▶ Assignment
Return all of the entries exactly, but do not include the pictures.

-- Opening Marker --

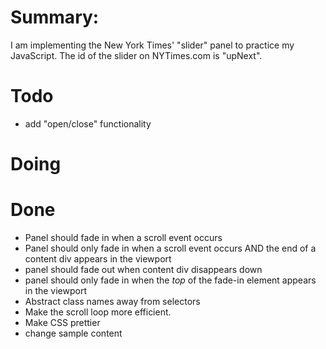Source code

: Summary:
===
I am implementing the New York Times' "slider" panel to practice my JavaScript. The id of the slider on NYTimes.com is "upNext".


Todo
=====

 - add "open/close" functionality



Doing
===


Done
===

- Panel should fade in when a scroll event occurs
- Panel should only fade in when a scroll event occurs AND the end of a content div appears in the viewport
- panel should fade out when content div disappears down
- panel should only fade in when the *top* of the fade-in element appears in the viewport
- Abstract class names away from selectors
- Make the scroll loop more efficient.
- Make CSS prettier
- change sample content

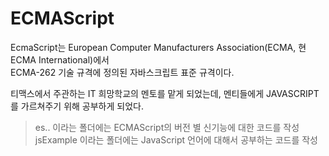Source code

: # ECMAScript

EcmaScript는 European Computer Manufacturers Association(ECMA, 현 ECMA International)에서 <br/>
ECMA-262 기술 규격에 정의된 자바스크립트 표준 규격이다.

티맥스에서 주관하는 IT 희망학교의 멘토를 맡게 되었는데, 멘티들에게 JAVASCRIPT를 가르쳐주기 위해 공부하게 되었다. <br/>
> es.. 이라는 폴더에는 ECMAScript의 버전 별 신기능에 대한 코드를 작성 <br/>
> jsExample 이라는 폴더에는 JavaScript 언어에 대해서 공부하는 코드를 작성 <br/>
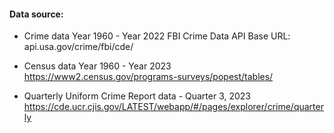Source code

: #### Data source:

* Crime data Year 1960 - Year 2022
FBI Crime Data API
Base URL: api.usa.gov/crime/fbi/cde/

* Census data  Year 1960 - Year 2023
https://www2.census.gov/programs-surveys/popest/tables/

* Quarterly Uniform Crime Report data - Quarter 3, 2023
https://cde.ucr.cjis.gov/LATEST/webapp/#/pages/explorer/crime/quarterly
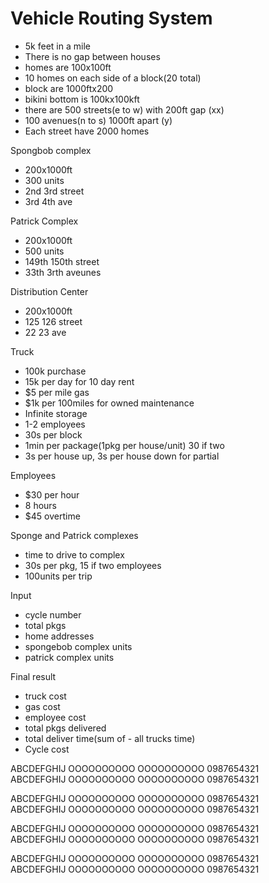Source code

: # Vehicle Routing System

- 5k feet in a mile
- There is no gap between houses
- homes are 100x100ft
- 10 homes on each side of a block(20 total)
- block are 1000ftx200
- bikini bottom is 100kx100kft
- there are 500 streets(e to w) with 200ft gap (xx)
- 100 avenues(n to s) 1000ft apart (y)
- Each street have 2000 homes

Spongbob complex
- 200x1000ft
- 300 units
- 2nd 3rd street
- 3rd 4th ave

Patrick Complex
- 200x1000ft
- 500 units
- 149th 150th street 
- 33th 3rth aveunes

Distribution Center
- 200x1000ft
- 125 126 street
- 22 23 ave

Truck
- 100k purchase
- 15k per day for 10 day rent
- $5 per mile gas
- $1k per 100miles for owned maintenance
- Infinite storage
- 1-2 employees
- 30s per block
- 1min per package(1pkg per house/unit) 30 if two
- 3s per house up, 3s per house down for partial

Employees
- $30 per hour
- 8 hours
- $45 overtime

Sponge and Patrick complexes
- time to drive to complex
- 30s per pkg, 15 if two employees
- 100units per trip

Input
- cycle number
- total pkgs
- home addresses
- spongebob complex units
- patrick complex units

Final result
- truck cost
- gas cost
- employee cost
- total pkgs delivered
- total deliver time(sum of - all trucks time)
- Cycle cost


ABCDEFGHIJ  OOOOOOOOOO  OOOOOOOOOO  0987654321  
ABCDEFGHIJ  OOOOOOOOOO  OOOOOOOOOO  0987654321  

ABCDEFGHIJ  OOOOOOOOOO  OOOOOOOOOO  0987654321  
ABCDEFGHIJ  OOOOOOOOOO  OOOOOOOOOO  0987654321  

ABCDEFGHIJ  OOOOOOOOOO  OOOOOOOOOO  0987654321  
ABCDEFGHIJ  OOOOOOOOOO  OOOOOOOOOO  0987654321  

ABCDEFGHIJ  OOOOOOOOOO  OOOOOOOOOO  0987654321  
ABCDEFGHIJ  OOOOOOOOOO  OOOOOOOOOO  0987654321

-- Closing Marker --

▶ Written answer
Source code

: Summary:
===
I am implementing the New York Times' "slider" panel to practice my JavaScript. The id of the slider on NYTimes.com is "upNext".


Todo
=====

 - add "open/close" functionality



Doing
===


Done
===

- Panel should fade in when a scroll event occurs
- Panel should only fade in when a scroll event occurs AND the end of a content div appears in the viewport
- panel should fade out when content div disappears down
- panel should only fade in when the *top* of the fade-in element appears in the viewport
- Abstract class names away from selectors
- Make the scroll loop more efficient.
- Make CSS prettier
- change sample content

Source code

: # ECMAScript

EcmaScript는 European Computer Manufacturers Association(ECMA, 현 ECMA International)에서 <br/>
ECMA-262 기술 규격에 정의된 자바스크립트 표준 규격이다.

티맥스에서 주관하는 IT 희망학교의 멘토를 맡게 되었는데, 멘티들에게 JAVASCRIPT를 가르쳐주기 위해 공부하게 되었다. <br/>
> es.. 이라는 폴더에는 ECMAScript의 버전 별 신기능에 대한 코드를 작성 <br/>
> jsExample 이라는 폴더에는 JavaScript 언어에 대해서 공부하는 코드를 작성 <br/>
Source code

: #### Data source:

* Crime data Year 1960 - Year 2022
FBI Crime Data API
Base URL: api.usa.gov/crime/fbi/cde/

* Census data  Year 1960 - Year 2023
https://www2.census.gov/programs-surveys/popest/tables/

* Quarterly Uniform Crime Report data - Quarter 3, 2023
https://cde.ucr.cjis.gov/LATEST/webapp/#/pages/explorer/crime/quarterly
Source code

: # Vehicle Routing System

- 5k feet in a mile
- There is no gap between houses
- homes are 100x100ft
- 10 homes on each side of a block(20 total)
- block are 1000ftx200
- bikini bottom is 100kx100kft
- there are 500 streets(e to w) with 200ft gap (xx)
- 100 avenues(n to s) 1000ft apart (y)
- Each street have 2000 homes

Spongbob complex
- 200x1000ft
- 300 units
- 2nd 3rd street
- 3rd 4th ave

Patrick Complex
- 200x1000ft
- 500 units
- 149th 150th street 
- 33th 3rth aveunes

Distribution Center
- 200x1000ft
- 125 126 street
- 22 23 ave

Truck
- 100k purchase
- 15k per day for 10 day rent
- $5 per mile gas
- $1k per 100miles for owned maintenance
- Infinite storage
- 1-2 employees
- 30s per block
- 1min per package(1pkg per house/unit) 30 if two
- 3s per house up, 3s per house down for partial

Employees
- $30 per hour
- 8 hours
- $45 overtime

Sponge and Patrick complexes
- time to drive to complex
- 30s per pkg, 15 if two employees
- 100units per trip

Input
- cycle number
- total pkgs
- home addresses
- spongebob complex units
- patrick complex units

Final result
- truck cost
- gas cost
- employee cost
- total pkgs delivered
- total deliver time(sum of - all trucks time)
- Cycle cost


ABCDEFGHIJ  OOOOOOOOOO  OOOOOOOOOO  0987654321  
ABCDEFGHIJ  OOOOOOOOOO  OOOOOOOOOO  0987654321  

ABCDEFGHIJ  OOOOOOOOOO  OOOOOOOOOO  0987654321  
ABCDEFGHIJ  OOOOOOOOOO  OOOOOOOOOO  0987654321  

ABCDEFGHIJ  OOOOOOOOOO  OOOOOOOOOO  0987654321  
ABCDEFGHIJ  OOOOOOOOOO  OOOOOOOOOO  0987654321  

ABCDEFGHIJ  OOOOOOOOOO  OOOOOOOOOO  0987654321  
ABCDEFGHIJ  OOOOOOOOOO  OOOOOOOOOO  0987654321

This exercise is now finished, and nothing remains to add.